* **EXERCISE DETAILS**
Copy only what lies from the line containing "### Development" through the line containing "When you create" in the entries below, keeping both end lines exact and dropping every picture.

* **DATA RECORDS**
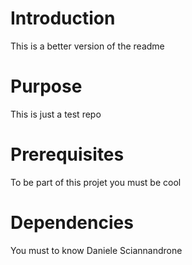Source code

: # Introduction
This is a better version of the readme

# Purpose
This is just a test repo

# Prerequisites
To be part of this projet you must be cool

# Dependencies
You must to know Daniele Sciannandrone
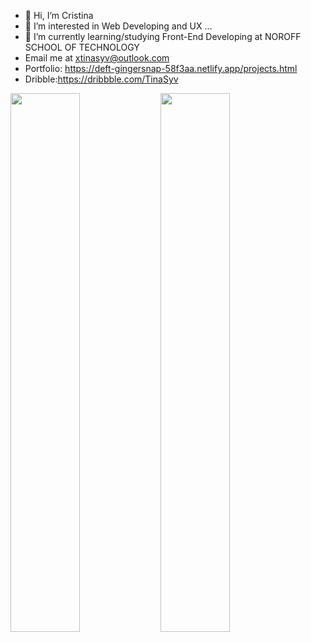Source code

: - 👋 Hi, I’m Cristina
- 👀 I’m interested in Web Developing and UX ...
- 🌱 I’m currently learning/studying Front-End Developing at NOROFF SCHOOL OF TECHNOLOGY 
- Email me at xtinasyv@outlook.com
- Portfolio: https://deft-gingersnap-58f3aa.netlify.app/projects.html
- Dribble:https://dribbble.com/TinaSyv

<img align="left" width="47%" src="https://github-readme-stats.vercel.app/api?username=khintin&theme=dark&show_icons=true"/>
<img align="left" width="47%"  src="https://github-readme-stats.vercel.app/api/top-langs/?username=khintin&layout=compact"/>


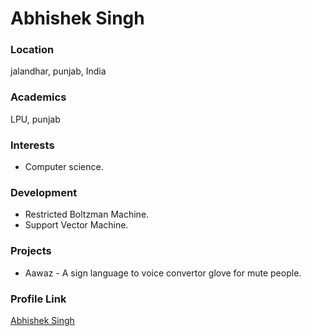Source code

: # Abhishek Singh

### Location
jalandhar, punjab, India

### Academics

LPU, punjab

### Interests

- Computer science.

### Development

- Restricted Boltzman Machine.
- Support Vector Machine.

### Projects

- Aawaz - A sign language to voice convertor glove for mute people.

### Profile Link

[Abhishek Singh](https://github.com/Abhishek-s20)
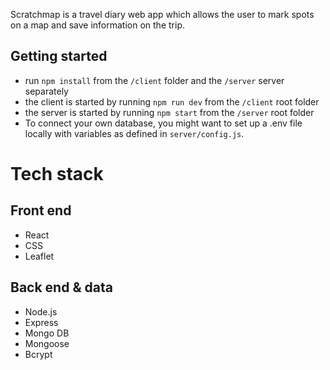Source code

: Scratchmap is a travel diary web app which allows the user to mark spots on a map and save information on the trip. 

## Getting started

- run `npm install` from the `/client` folder and the `/server` server separately
- the client is started by running `npm run dev` from the `/client` root folder
- the server is started by running `npm start` from the `/server` root folder 
- To connect your own database, you might want to set up a .env file locally with variables as defined in `server/config.js`.

# Tech stack
## Front end
- React
- CSS
- Leaflet

## Back end & data
- Node.js
- Express
- Mongo DB
- Mongoose
- Bcrypt
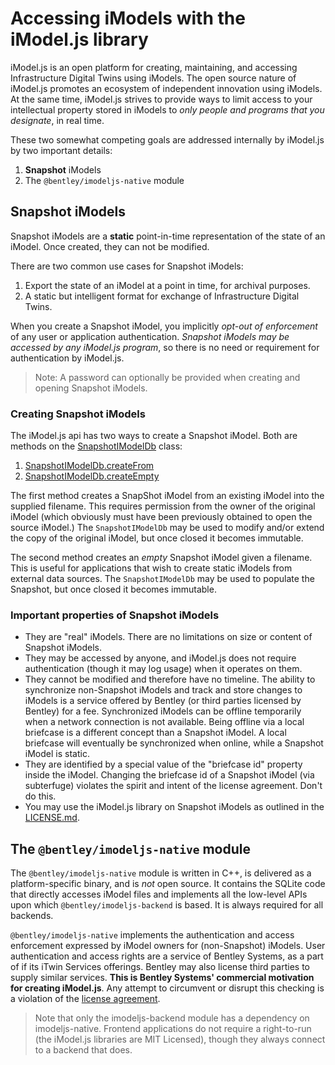# Accessing iModels with the iModel.js library

iModel.js is an open platform for creating, maintaining, and accessing Infrastructure Digital Twins using iModels. The open source nature of iModel.js promotes an ecosystem of independent innovation using iModels. At the same time, iModel.js strives to provide ways to limit access to your intellectual property stored in iModels to *only people and programs that you designate*, in real time.

These two somewhat competing goals are addressed internally by iModel.js by two important details:

1. **Snapshot** iModels
2. The `@bentley/imodeljs-native` module

## Snapshot iModels

Snapshot iModels are a **static** point-in-time representation of the state of an iModel. Once created, they can not be modified.

There are two common use cases for Snapshot iModels:

1. Export the state of an iModel at a point in time, for archival purposes.
2. A static but intelligent format for exchange of Infrastructure Digital Twins.

When you create a Snapshot iModel, you implicitly *opt-out of enforcement* of any user or application authentication. *Snapshot iModels may be accessed by any iModel.js program*, so there is no need or requirement for authentication by iModel.js.

> Note: A password can optionally be provided when creating and opening Snapshot iModels.

### Creating Snapshot iModels

The iModel.js api has two ways to create a Snapshot iModel. Both are methods on the [SnapshotIModelDb]($backend) class:

1. [SnapshotIModelDb.createFrom]($backend)
2. [SnapshotIModelDb.createEmpty]($backend)

The first method creates a SnapShot iModel from an existing iModel into the supplied filename.  This requires permission from the owner of the original iModel (which obviously must have been previously obtained to open the source iModel.) The `SnapshotIModelDb` may be used to modify and/or extend the copy of the original iModel, but once closed it becomes immutable.

The second method creates an *empty* Snapshot iModel given a filename. This is useful for applications that wish to create static iModels from external data sources. The `SnapshotIModelDb` may be used to populate the Snapshot, but once closed it becomes immutable.

### Important properties of Snapshot iModels

- They are "real" iModels. There are no limitations on size or content of Snapshot iModels.
- They may be accessed by anyone, and iModel.js does not require authentication (though it may log usage) when it operates on them.
- They cannot be modified and therefore have no timeline. The ability to synchronize non-Snapshot iModels and track and store changes to iModels is a service offered by Bentley (or third parties licensed by Bentley) for a fee. Synchronized iModels can be offline temporarily when a network connection is not available. Being offline via a local briefcase is a different concept than a Snapshot iModel. A local briefcase will eventually be synchronized when online, while a Snapshot iModel is static.
- They are identified by a special value of the "briefcase id" property inside the iModel. Changing the briefcase id of a Snapshot iModel (via subterfuge) violates the spirit and intent of the license agreement. Don't do this.
- You may use the iModel.js library on Snapshot iModels as outlined in the [LICENSE.md](https://github.com/imodeljs/imodeljs/blob/master/core/backend/src/imodeljs-native-LICENSE.md).

## The `@bentley/imodeljs-native` module

The `@bentley/imodeljs-native` module is written in C++, is delivered as a platform-specific binary, and is *not* open source. It contains the SQLite code that directly accesses iModel files and implements all the low-level APIs upon which `@bentley/imodeljs-backend` is based. It is always required for all backends.

`@bentley/imodeljs-native` implements the authentication and access enforcement expressed by iModel owners for (non-Snapshot) iModels. User authentication and access rights are a service of Bentley Systems, as a part of if its iTwin Services offerings. Bentley may also license third parties to supply similar services. **This is Bentley Systems' commercial motivation for creating iModel.js**. Any attempt to circumvent or disrupt this checking is a violation of the [license agreement](https://github.com/imodeljs/imodeljs/blob/master/core/backend/src/imodeljs-native-LICENSE.md).

> Note that only the imodeljs-backend module has a dependency on imodeljs-native. Frontend applications do not require a right-to-run (the iModel.js libraries are MIT Licensed), though they always connect to a backend that does.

* **TASK OUTPUT**
### Development

- Restricted Boltzman Machine.
- Support Vector Machine.

### Projects

- Aawaz - A sign language to voice convertor glove for mute people.

### Profile Link

[Abhishek Singh](https://github.com/Abhishek-s20)
Source code

: Scratchmap is a travel diary web app which allows the user to mark spots on a map and save information on the trip. 

## Getting started

- run `npm install` from the `/client` folder and the `/server` server separately
- the client is started by running `npm run dev` from the `/client` root folder
- the server is started by running `npm start` from the `/server` root folder 
- To connect your own database, you might want to set up a .env file locally with variables as defined in `server/config.js`.

# Tech stack
## Front end
- React
- CSS
- Leaflet

## Back end & data
- Node.js
- Express
- Mongo DB
- Mongoose
- Bcrypt
# Accessing iModels with the iModel.js library

iModel.js is an open platform for creating, maintaining, and accessing Infrastructure Digital Twins using iModels. The open source nature of iModel.js promotes an ecosystem of independent innovation using iModels. At the same time, iModel.js strives to provide ways to limit access to your intellectual property stored in iModels to *only people and programs that you designate*, in real time.

These two somewhat competing goals are addressed internally by iModel.js by two important details:

1. **Snapshot** iModels
2. The `@bentley/imodeljs-native` module

## Snapshot iModels

Snapshot iModels are a **static** point-in-time representation of the state of an iModel. Once created, they can not be modified.

There are two common use cases for Snapshot iModels:

1. Export the state of an iModel at a point in time, for archival purposes.
2. A static but intelligent format for exchange of Infrastructure Digital Twins.

When you create a Snapshot iModel, you implicitly *opt-out of enforcement* of any user or application authentication. *Snapshot iModels may be accessed by any iModel.js program*, so there is no need or requirement for authentication by iModel.js.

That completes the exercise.